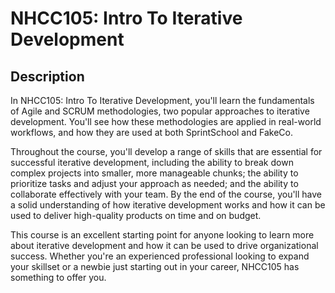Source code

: # NHCC105: Intro To Iterative Development

## Description

In NHCC105: Intro To Iterative Development, you'll learn the fundamentals of Agile and SCRUM methodologies, two popular approaches to iterative development. You'll see how these methodologies are applied in real-world workflows, and how they are used at both SprintSchool and FakeCo.

Throughout the course, you'll develop a range of skills that are essential for successful iterative development, including the ability to break down complex projects into smaller, more manageable chunks; the ability to prioritize tasks and adjust your approach as needed; and the ability to collaborate effectively with your team. By the end of the course, you'll have a solid understanding of how iterative development works and how it can be used to deliver high-quality products on time and on budget.

This course is an excellent starting point for anyone looking to learn more about iterative development and how it can be used to drive organizational success. Whether you're an experienced professional looking to expand your skillset or a newbie just starting out in your career, NHCC105 has something to offer you.
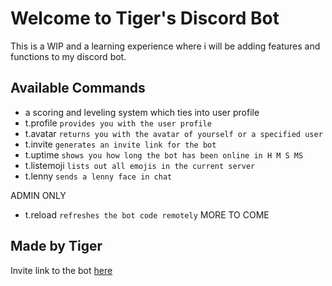 Welcome to Tiger's Discord Bot
===============================

This is a WIP and a learning experience where i will be adding features and functions to my discord bot.

Available Commands
-------------------

- a scoring and leveling system which ties into user profile
- t.profile `provides you with the user profile`
- t.avatar `returns you with the avatar of yourself or a specified user`
- t.invite `generates an invite link for the bot`
- t.uptime `shows you how long the bot has been online in H M S MS`
- t.listemoji `lists out all emojis in the current server`
- t.lenny `sends a lenny face in chat`

ADMIN ONLY
- t.reload `refreshes the bot code remotely`
MORE TO COME



Made by Tiger
-------------------

Invite link to the bot [here](https://discordapp.com/oauth2/authorize?client_id=463644074528997376&scope=bot&permissions=8)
------------------------------------------------------------------------
- WHAT IS BEING ASKED:
Go from the first line of the listing to the line holding "with the user" and, please, transcribe those lines exactly, both included, with no pictures.

- ANSWER SECTION:
Source code

: # NHCC105: Intro To Iterative Development

## Description

In NHCC105: Intro To Iterative Development, you'll learn the fundamentals of Agile and SCRUM methodologies, two popular approaches to iterative development. You'll see how these methodologies are applied in real-world workflows, and how they are used at both SprintSchool and FakeCo.

Throughout the course, you'll develop a range of skills that are essential for successful iterative development, including the ability to break down complex projects into smaller, more manageable chunks; the ability to prioritize tasks and adjust your approach as needed; and the ability to collaborate effectively with your team. By the end of the course, you'll have a solid understanding of how iterative development works and how it can be used to deliver high-quality products on time and on budget.

This course is an excellent starting point for anyone looking to learn more about iterative development and how it can be used to drive organizational success. Whether you're an experienced professional looking to expand your skillset or a newbie just starting out in your career, NHCC105 has something to offer you.
 Welcome to Tiger's Discord Bot
===============================

This is a WIP and a learning experience where i will be adding features and functions to my discord bot.

Available Commands
-------------------

- a scoring and leveling system which ties into user profile
- t.profile `provides you with the user profile`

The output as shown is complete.